• _Task details_
Restate word for word the entries below, starting with the line with "# Adobe I/O Runtime Lib" and continuing through the line with "2) Call methods using the initialized SDK". Include both of those lines and no others.

[Collected data]
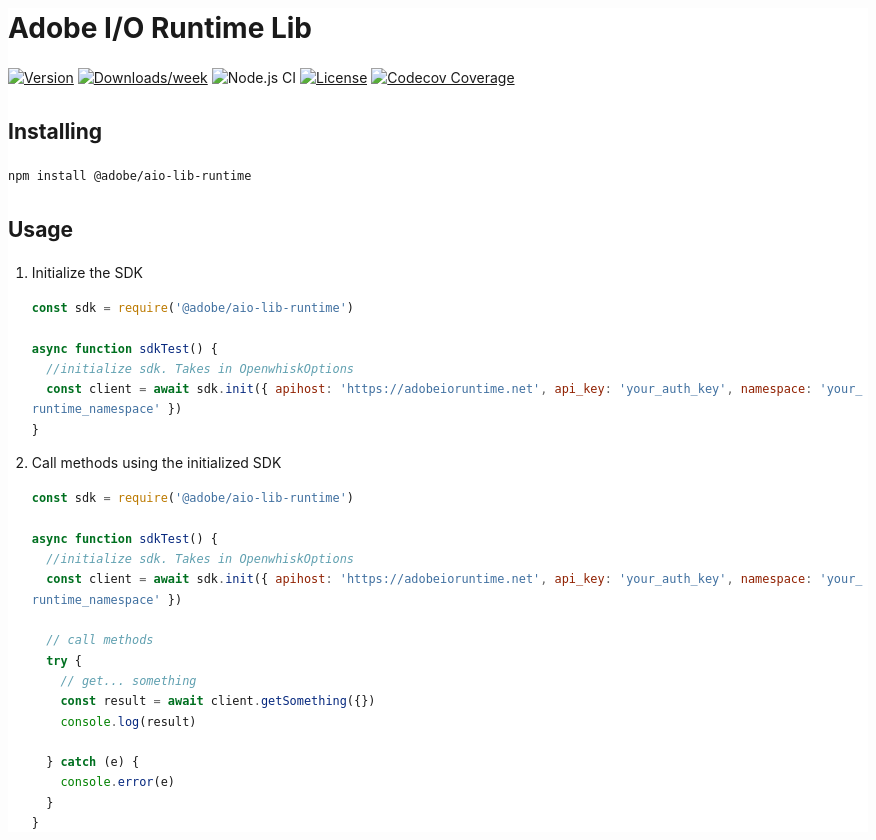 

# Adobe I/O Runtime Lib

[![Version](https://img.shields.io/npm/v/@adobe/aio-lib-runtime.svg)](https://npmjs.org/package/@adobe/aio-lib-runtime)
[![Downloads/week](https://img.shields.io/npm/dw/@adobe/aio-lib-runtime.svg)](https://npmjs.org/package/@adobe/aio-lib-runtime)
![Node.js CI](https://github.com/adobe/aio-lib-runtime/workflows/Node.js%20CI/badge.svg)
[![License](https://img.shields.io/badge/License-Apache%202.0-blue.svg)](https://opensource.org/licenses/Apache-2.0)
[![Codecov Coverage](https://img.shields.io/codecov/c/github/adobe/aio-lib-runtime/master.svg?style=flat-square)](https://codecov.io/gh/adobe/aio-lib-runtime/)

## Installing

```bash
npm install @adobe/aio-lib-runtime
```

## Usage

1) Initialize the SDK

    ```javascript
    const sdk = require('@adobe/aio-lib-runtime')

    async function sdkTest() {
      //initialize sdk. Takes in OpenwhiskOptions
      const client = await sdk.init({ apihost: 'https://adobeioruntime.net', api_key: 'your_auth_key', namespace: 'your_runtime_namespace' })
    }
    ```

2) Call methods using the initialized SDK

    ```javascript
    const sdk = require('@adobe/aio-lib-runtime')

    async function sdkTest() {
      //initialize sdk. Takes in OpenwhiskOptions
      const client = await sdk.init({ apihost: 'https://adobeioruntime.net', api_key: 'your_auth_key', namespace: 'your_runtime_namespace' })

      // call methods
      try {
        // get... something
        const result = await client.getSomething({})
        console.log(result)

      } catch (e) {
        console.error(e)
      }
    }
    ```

--

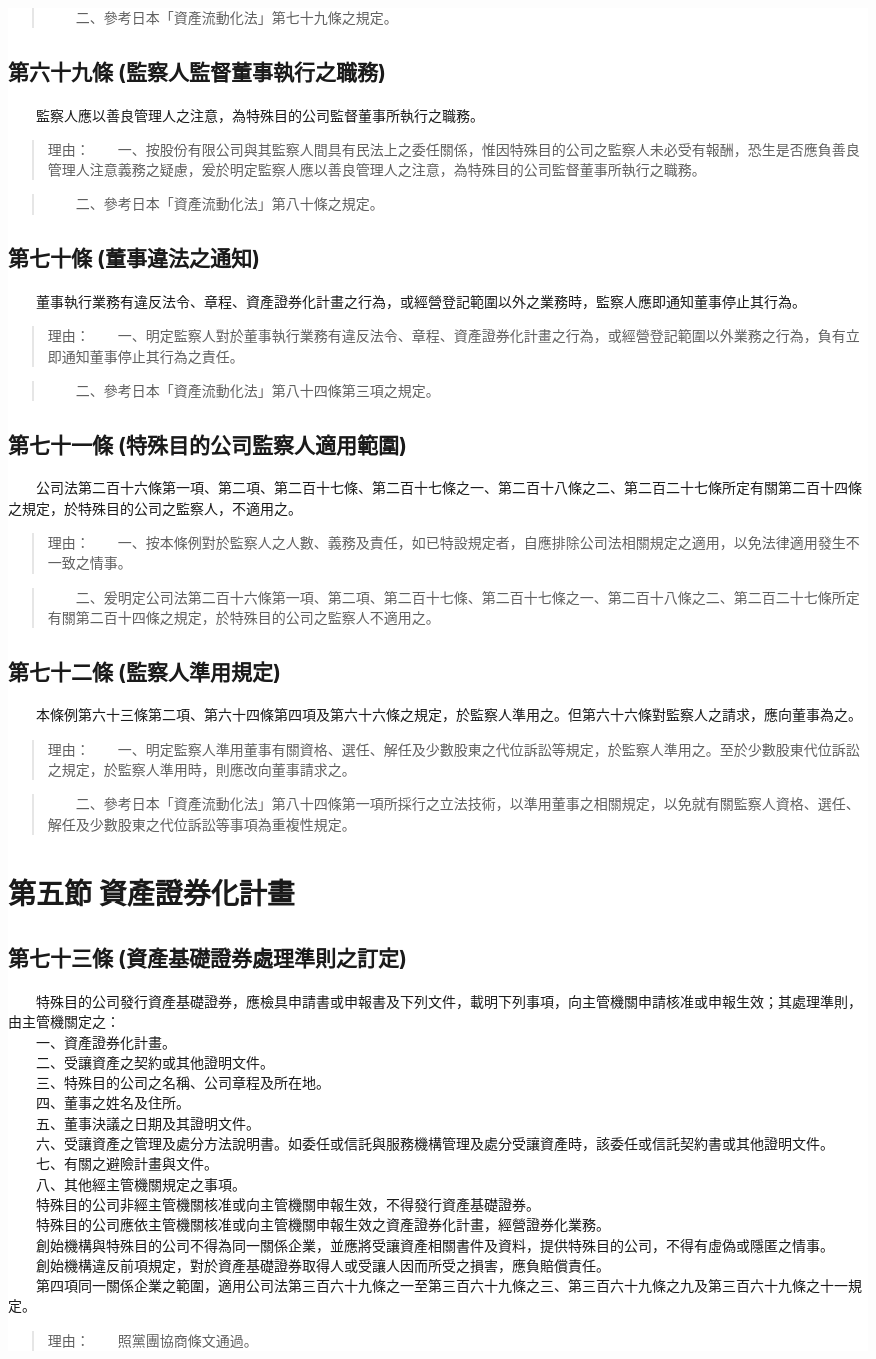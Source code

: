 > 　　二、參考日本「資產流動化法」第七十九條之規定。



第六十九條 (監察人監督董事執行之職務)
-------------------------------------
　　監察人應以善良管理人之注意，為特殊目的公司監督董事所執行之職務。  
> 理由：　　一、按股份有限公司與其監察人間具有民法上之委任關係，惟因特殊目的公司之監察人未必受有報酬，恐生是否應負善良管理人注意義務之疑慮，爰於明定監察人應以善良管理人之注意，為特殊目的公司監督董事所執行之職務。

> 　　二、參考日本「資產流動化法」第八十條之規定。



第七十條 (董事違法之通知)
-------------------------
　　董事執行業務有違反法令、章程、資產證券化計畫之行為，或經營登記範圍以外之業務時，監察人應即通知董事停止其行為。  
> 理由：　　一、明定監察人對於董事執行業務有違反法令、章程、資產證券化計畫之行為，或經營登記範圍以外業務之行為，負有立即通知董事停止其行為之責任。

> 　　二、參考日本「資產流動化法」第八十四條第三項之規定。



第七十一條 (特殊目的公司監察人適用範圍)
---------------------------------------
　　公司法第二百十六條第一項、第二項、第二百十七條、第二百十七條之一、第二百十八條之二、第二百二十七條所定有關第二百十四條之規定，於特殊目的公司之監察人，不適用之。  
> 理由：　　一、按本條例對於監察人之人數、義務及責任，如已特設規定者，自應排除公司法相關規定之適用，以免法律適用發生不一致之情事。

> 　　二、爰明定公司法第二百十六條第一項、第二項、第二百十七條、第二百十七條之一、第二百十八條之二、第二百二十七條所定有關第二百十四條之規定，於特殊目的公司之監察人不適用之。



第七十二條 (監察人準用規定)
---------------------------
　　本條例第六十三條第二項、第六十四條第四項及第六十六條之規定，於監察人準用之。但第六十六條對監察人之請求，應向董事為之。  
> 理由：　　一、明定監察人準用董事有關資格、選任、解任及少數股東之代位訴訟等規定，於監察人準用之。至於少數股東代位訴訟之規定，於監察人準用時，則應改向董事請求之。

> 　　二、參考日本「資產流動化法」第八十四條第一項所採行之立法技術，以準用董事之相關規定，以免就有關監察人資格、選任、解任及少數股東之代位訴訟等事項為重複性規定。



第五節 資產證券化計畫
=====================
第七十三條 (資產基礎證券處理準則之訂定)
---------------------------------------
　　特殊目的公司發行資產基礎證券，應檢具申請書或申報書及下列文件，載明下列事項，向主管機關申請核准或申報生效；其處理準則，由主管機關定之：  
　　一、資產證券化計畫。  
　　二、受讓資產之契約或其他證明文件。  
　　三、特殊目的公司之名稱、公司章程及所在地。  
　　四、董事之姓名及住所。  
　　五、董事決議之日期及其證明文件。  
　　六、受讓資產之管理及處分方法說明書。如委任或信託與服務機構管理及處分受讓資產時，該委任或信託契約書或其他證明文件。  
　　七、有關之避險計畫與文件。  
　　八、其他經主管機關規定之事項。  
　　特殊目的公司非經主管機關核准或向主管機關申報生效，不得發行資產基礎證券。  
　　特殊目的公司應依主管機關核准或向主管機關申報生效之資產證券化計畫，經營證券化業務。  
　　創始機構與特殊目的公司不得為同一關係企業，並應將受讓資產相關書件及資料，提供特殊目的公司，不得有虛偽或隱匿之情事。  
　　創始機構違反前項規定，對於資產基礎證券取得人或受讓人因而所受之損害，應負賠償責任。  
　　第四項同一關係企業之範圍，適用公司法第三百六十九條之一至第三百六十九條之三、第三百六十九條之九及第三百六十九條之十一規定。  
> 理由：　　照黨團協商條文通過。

* * *

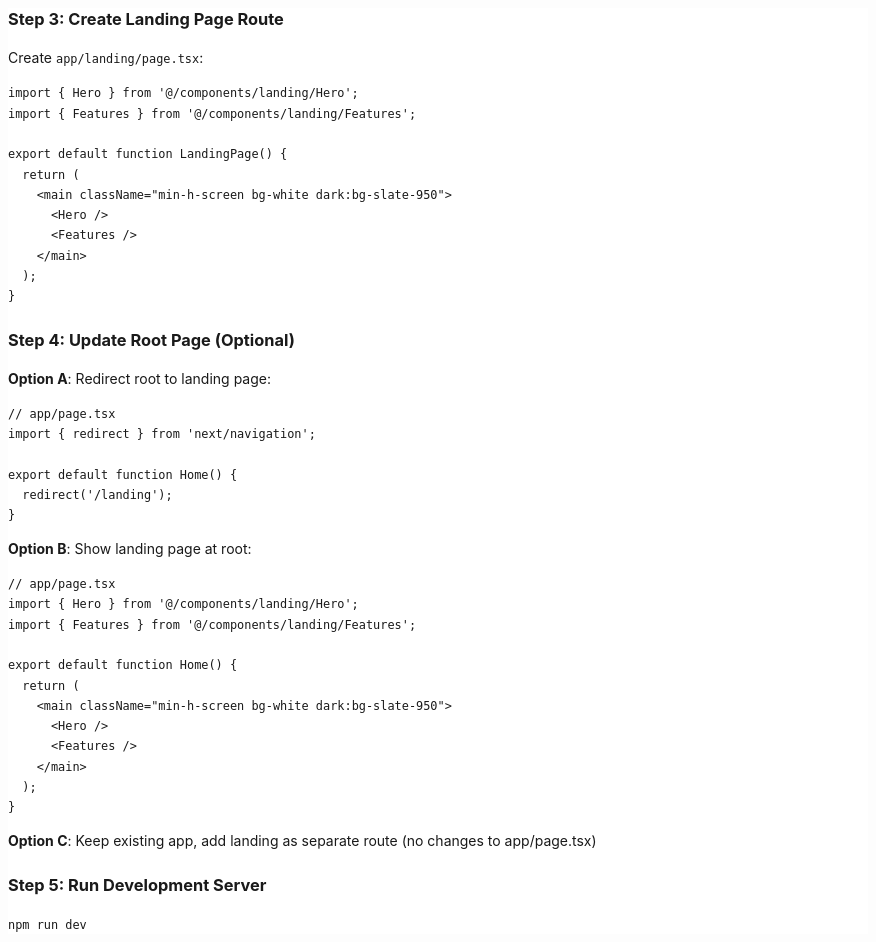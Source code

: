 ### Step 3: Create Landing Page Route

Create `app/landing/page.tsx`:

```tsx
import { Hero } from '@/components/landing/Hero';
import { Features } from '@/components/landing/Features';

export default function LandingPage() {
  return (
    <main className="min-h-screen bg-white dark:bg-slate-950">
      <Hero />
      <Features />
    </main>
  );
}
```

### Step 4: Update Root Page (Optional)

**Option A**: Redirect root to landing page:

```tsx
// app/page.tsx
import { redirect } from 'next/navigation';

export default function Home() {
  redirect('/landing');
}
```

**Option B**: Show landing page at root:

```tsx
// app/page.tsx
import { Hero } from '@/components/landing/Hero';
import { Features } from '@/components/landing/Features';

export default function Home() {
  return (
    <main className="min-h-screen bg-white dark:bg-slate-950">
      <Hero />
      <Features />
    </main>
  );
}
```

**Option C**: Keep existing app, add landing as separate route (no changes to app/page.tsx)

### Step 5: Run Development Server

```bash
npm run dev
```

• _Solution for this task_
# Adobe I/O Runtime Lib

[![Version](https://img.shields.io/npm/v/@adobe/aio-lib-runtime.svg)](https://npmjs.org/package/@adobe/aio-lib-runtime)
[![Downloads/week](https://img.shields.io/npm/dw/@adobe/aio-lib-runtime.svg)](https://npmjs.org/package/@adobe/aio-lib-runtime)
![Node.js CI](https://github.com/adobe/aio-lib-runtime/workflows/Node.js%20CI/badge.svg)
[![License](https://img.shields.io/badge/License-Apache%202.0-blue.svg)](https://opensource.org/licenses/Apache-2.0)
[![Codecov Coverage](https://img.shields.io/codecov/c/github/adobe/aio-lib-runtime/master.svg?style=flat-square)](https://codecov.io/gh/adobe/aio-lib-runtime/)

## Installing

```bash
npm install @adobe/aio-lib-runtime
```

## Usage

1) Initialize the SDK

    ```javascript
    const sdk = require('@adobe/aio-lib-runtime')

    async function sdkTest() {
      //initialize sdk. Takes in OpenwhiskOptions
      const client = await sdk.init({ apihost: 'https://adobeioruntime.net', api_key: 'your_auth_key', namespace: 'your_runtime_namespace' })
    }
    ```

2) Call methods using the initialized SDK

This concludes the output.